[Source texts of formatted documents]
━━━

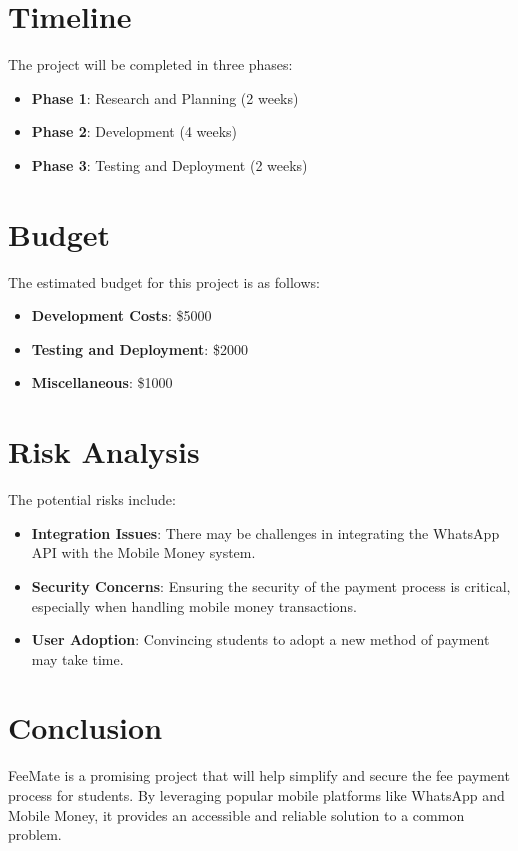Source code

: \documentclass[a4paper,12pt]{article}
\begin{document}
\section*{Timeline}
The project will be completed in three phases:
\begin{itemize}
    \item \textbf{Phase 1}: Research and Planning (2 weeks)
    \item \textbf{Phase 2}: Development (4 weeks)
    \item \textbf{Phase 3}: Testing and Deployment (2 weeks)
\end{itemize}

\section*{Budget}
The estimated budget for this project is as follows:
\begin{itemize}
    \item \textbf{Development Costs}: \$5000
    \item \textbf{Testing and Deployment}: \$2000
    \item \textbf{Miscellaneous}: \$1000
\end{itemize}

\section*{Risk Analysis}
The potential risks include:
\begin{itemize}
    \item \textbf{Integration Issues}: There may be challenges in integrating the WhatsApp API with the Mobile Money system.
    \item \textbf{Security Concerns}: Ensuring the security of the payment process is critical, especially when handling mobile money transactions.
    \item \textbf{User Adoption}: Convincing students to adopt a new method of payment may take time.
\end{itemize}

\section*{Conclusion}
FeeMate is a promising project that will help simplify and secure the fee payment process for students. By leveraging popular mobile platforms like WhatsApp and Mobile Money, it provides an accessible and reliable solution to a common problem.
\end{document}
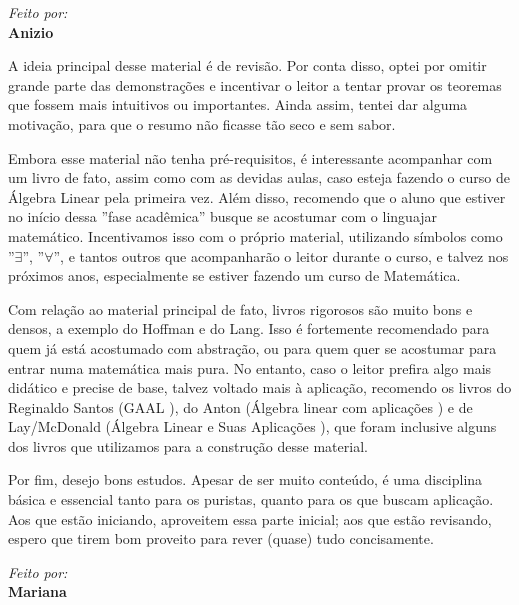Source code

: \documentclass[../main.tex]{subfiles}
\begin{document}
	\vfill 
	
	\begin{flushright}
		\textit{Feito por:}\\
		\textbf{Anizio}
	\end{flushright}
	
	\newpage
	A ideia principal desse material é de revisão. Por conta disso, optei por omitir grande parte das demonstrações e incentivar o leitor a tentar provar os teoremas que fossem mais intuitivos ou importantes. Ainda assim, tentei dar alguma motivação, para que o resumo não ficasse tão seco e sem sabor.
	
	Embora esse material não tenha pré-requisitos, é interessante acompanhar com um livro de fato, assim como com as devidas aulas, caso esteja fazendo o curso de Álgebra Linear pela primeira vez. Além disso, recomendo que o aluno que estiver no início dessa ''fase acadêmica'' busque se acostumar com o linguajar matemático. Incentivamos isso com o próprio material, utilizando símbolos como ''$\exists$'', ''$\forall$'', e tantos outros que acompanharão o leitor durante o curso, e talvez nos próximos anos, especialmente se estiver fazendo um curso de Matemática.
	
	Com relação ao material principal de fato, livros rigorosos são muito bons e densos, a exemplo do Hoffman e do Lang. Isso é fortemente recomendado para quem já está acostumado com abstração, ou para quem quer se acostumar para entrar numa matemática mais pura. No entanto, caso o leitor prefira algo mais didático e precise de base, talvez voltado mais à aplicação, recomendo os livros do Reginaldo Santos (GAAL \cite{santos}), do Anton (Álgebra linear com aplicações \cite{anton}) e de Lay/McDonald (Álgebra Linear e Suas Aplicações \cite{lay}), que foram inclusive alguns dos livros que utilizamos para a construção desse material.
	
	Por fim, desejo bons estudos. Apesar de ser muito conteúdo, é uma disciplina básica e essencial tanto para os puristas, quanto para os que buscam aplicação. Aos que estão iniciando, aproveitem essa parte inicial; aos que estão revisando, espero que tirem bom proveito para rever (quase) tudo concisamente.
	
	\vfill 
	
	\begin{flushright}
		\textit{Feito por:}\\
		\textbf{Mariana}
	\end{flushright}
	
\end{document}
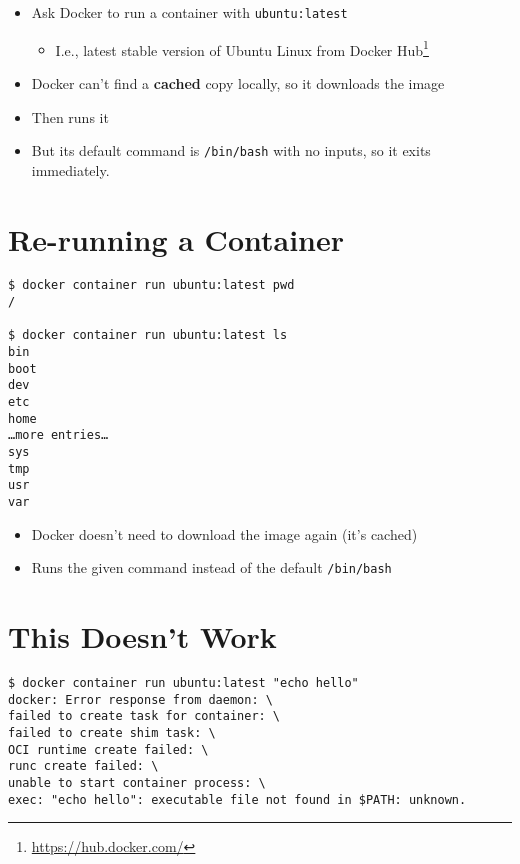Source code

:\documentclass[krantzl]{krantz}
\newcommand{\glossref}[1]{\textbf{#1}}
\newcommand{\hreffoot}[2]{{#1}\footnote{\href{#2}{#2}}}
\begin{document}
\begin{itemize}
\item Ask Docker to run a container with \texttt{ubuntu:latest}\begin{itemize}
\item I.e., latest stable version of Ubuntu Linux from \hreffoot{Docker Hub}{https://hub.docker.com/}

\end{itemize}


\item Docker can’t find a \glossref{cached} copy locally, so it downloads the image

\item Then runs it

\item But its default command is \texttt{/bin/bash} with no inputs, so it exits immediately.

\end{itemize}
\section{Re-running a Container}
\begin{lstlisting}[frame=tblr,backgroundcolor=\color{black!5}]
$ docker container run ubuntu:latest pwd
/

$ docker container run ubuntu:latest ls
bin
boot
dev
etc
home
…more entries…
sys
tmp
usr
var
\end{lstlisting}

\begin{itemize}
\item Docker doesn’t need to download the image again (it’s cached)

\item Runs the given command instead of the default \texttt{/bin/bash}

\end{itemize}
\section{This Doesn’t Work}
\begin{lstlisting}[frame=tblr,backgroundcolor=\color{black!5}]
$ docker container run ubuntu:latest "echo hello"
docker: Error response from daemon: \
failed to create task for container: \
failed to create shim task: \
OCI runtime create failed: \
runc create failed: \
unable to start container process: \
exec: "echo hello": executable file not found in $PATH: unknown.
\end{lstlisting}
\end{document}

━━━

▸ ASSIGNED TASK
Would you retype the lines above from the one with "again (it’s cached)" down to the one with "unable to start container process: \", word for word, both ends included and no other lines?

▸ SOLUTION
\item Docker doesn’t need to download the image again (it’s cached)

\item Runs the given command instead of the default \texttt{/bin/bash}

\end{itemize}
\section{This Doesn’t Work}
\begin{lstlisting}[frame=tblr,backgroundcolor=\color{black!5}]
$ docker container run ubuntu:latest "echo hello"
docker: Error response from daemon: \
failed to create task for container: \
failed to create shim task: \
OCI runtime create failed: \
runc create failed: \
unable to start container process: \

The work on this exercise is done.